I was like, “Well, what if it didn’t? What if it didn’t have to be hard? What if, instead of asking myself, ‘what is the clever, intricate elaborate approach to make things work?’ What if the question was, ‘What would it take for this not to require a clever or elaborate or intricate solution?'” What I came to, in one way, it’s a savvy experienced marketers should listen to. Everything I know I’m about to say and be like, “Well, duh. This took you how long to figure out?” Because there’s nothing revolutionary in the book in terms of basic ideas of marketing, but sometimes, the wrapper for those ideas, the metaphor, the framework for helping you think about them and internalize them, makes all the difference. This did for me and it seems to have helped for my students. So what it brought me to is what would it take for it to be easy for me to grow the business, for it to be easy for me to make sales, for it to be easy for people to want to buy so I’m not chasing after them, I’m not selling, right?

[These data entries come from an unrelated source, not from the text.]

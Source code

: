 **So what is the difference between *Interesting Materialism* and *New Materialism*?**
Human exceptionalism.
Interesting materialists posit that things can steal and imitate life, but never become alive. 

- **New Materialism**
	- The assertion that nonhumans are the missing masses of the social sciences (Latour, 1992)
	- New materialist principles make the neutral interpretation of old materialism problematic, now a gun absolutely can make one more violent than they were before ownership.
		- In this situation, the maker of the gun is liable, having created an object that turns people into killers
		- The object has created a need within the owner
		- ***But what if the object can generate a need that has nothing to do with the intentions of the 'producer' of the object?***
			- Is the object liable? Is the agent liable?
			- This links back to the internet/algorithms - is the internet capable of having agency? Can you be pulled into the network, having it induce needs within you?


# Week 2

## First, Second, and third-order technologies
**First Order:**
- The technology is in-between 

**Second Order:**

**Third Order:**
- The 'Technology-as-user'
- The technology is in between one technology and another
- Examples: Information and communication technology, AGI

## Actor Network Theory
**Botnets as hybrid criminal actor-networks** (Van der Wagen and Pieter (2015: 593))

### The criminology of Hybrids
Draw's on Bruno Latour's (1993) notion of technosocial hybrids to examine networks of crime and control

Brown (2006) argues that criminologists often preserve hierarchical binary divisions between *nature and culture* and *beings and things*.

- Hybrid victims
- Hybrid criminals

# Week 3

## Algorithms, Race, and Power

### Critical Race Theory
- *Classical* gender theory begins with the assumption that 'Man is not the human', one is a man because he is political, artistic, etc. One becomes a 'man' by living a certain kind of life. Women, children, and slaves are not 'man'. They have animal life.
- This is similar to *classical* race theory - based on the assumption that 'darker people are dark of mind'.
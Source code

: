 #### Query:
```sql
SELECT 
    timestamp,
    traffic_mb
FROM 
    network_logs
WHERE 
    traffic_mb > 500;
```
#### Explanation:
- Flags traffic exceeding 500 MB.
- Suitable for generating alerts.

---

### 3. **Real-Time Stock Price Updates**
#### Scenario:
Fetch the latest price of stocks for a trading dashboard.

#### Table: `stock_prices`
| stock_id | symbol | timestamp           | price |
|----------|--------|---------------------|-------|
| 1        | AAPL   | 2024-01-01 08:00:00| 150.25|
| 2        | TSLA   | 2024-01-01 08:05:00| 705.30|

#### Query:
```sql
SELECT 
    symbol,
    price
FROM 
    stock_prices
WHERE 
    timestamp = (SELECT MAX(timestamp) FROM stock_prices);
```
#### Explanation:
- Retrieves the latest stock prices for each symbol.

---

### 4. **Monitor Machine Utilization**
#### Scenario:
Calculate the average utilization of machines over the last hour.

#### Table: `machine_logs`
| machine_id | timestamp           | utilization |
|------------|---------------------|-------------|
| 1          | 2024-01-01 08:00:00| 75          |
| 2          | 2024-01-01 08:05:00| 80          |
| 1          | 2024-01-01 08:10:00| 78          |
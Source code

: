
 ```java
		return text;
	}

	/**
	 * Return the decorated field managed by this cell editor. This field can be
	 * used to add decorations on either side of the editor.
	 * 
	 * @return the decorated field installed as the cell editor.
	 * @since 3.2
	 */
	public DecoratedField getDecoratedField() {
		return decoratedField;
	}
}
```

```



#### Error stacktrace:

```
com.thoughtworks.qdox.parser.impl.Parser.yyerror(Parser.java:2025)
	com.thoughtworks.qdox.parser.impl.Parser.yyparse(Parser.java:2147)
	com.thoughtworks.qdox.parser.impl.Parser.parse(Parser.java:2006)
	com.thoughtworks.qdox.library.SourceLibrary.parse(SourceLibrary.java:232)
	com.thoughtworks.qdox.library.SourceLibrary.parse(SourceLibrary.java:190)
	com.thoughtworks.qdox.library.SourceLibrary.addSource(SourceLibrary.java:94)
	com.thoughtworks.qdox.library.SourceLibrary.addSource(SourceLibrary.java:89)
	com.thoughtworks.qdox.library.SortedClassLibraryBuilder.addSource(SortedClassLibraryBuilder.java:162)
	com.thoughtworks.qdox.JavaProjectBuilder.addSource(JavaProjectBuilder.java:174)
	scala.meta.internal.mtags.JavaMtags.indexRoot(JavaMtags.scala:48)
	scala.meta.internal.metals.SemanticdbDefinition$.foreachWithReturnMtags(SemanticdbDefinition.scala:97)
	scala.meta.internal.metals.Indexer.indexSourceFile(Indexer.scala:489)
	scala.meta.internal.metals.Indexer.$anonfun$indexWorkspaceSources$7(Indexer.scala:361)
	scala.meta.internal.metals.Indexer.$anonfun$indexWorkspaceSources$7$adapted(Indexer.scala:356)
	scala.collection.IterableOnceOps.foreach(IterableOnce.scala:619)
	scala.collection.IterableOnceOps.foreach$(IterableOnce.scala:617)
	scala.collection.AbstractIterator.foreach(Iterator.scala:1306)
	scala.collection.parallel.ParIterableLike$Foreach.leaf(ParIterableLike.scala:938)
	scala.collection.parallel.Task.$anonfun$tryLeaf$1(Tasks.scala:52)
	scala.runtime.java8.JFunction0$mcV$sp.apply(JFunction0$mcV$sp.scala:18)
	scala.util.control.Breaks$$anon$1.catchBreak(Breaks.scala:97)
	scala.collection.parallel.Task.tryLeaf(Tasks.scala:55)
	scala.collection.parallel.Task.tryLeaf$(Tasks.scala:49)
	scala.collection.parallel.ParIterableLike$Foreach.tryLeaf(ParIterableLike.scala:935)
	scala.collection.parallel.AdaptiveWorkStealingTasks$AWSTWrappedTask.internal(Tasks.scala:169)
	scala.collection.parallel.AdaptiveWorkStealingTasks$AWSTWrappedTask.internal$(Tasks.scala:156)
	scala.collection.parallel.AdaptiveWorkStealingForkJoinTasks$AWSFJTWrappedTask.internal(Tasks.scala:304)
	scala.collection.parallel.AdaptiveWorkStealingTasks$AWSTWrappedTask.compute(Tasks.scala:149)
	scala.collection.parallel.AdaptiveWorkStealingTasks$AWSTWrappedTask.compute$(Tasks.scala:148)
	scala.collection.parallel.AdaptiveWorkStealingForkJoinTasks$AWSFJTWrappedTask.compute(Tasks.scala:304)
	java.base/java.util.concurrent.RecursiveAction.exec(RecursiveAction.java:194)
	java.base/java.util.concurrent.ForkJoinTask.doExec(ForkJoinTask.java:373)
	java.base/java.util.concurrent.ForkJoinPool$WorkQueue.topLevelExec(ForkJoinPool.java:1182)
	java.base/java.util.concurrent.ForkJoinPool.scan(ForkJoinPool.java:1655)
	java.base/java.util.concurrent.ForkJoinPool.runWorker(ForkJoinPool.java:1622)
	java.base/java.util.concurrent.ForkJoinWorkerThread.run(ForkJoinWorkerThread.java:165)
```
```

I love the line from Jeffrey Gitomer, “People don’t like being sold, but they love to buy.” So what’s the difference? As you’ve written about, it’s eliminating the friction and you eliminate that friction by coming into alignment with the needs and desires of your ideal customer. So you figure out who your ideal customer is. You want to align what you have with what they want and you want to do it on three dimensions. What it is that they want? Who they want it from? And how they want to get it? I call these the obvious offer, the resonant identity and the intuitive path, because, you need fancy labeling for any idea that you come up with, and I’m happy to dig into any of this.
But at core, the idea is pretty simple. Instead of working hard to sell what you’re selling, make it so that what you’re selling is what they are desperately eager to buy. Make it so that you are embodying being the person or the brand, if they’re a larger organization, that they really want to buy from and make the path from stranger to purchase, make it full of steps that are the obvious next step that they intuitively want to take. The more you can align what you’re selling, who it is that is doing the selling and how you’re doing it with what it is that they want, the easier it gets, the more effortless it gets. Again, to all those who are saying, “Congratulations on figuring out this thing that I’ve known for decades,” sorry. But for everyone who finds the metaphor useful, it really has been transformative, not just for me, but for a lot of people that I’ve shared it with over the last few years.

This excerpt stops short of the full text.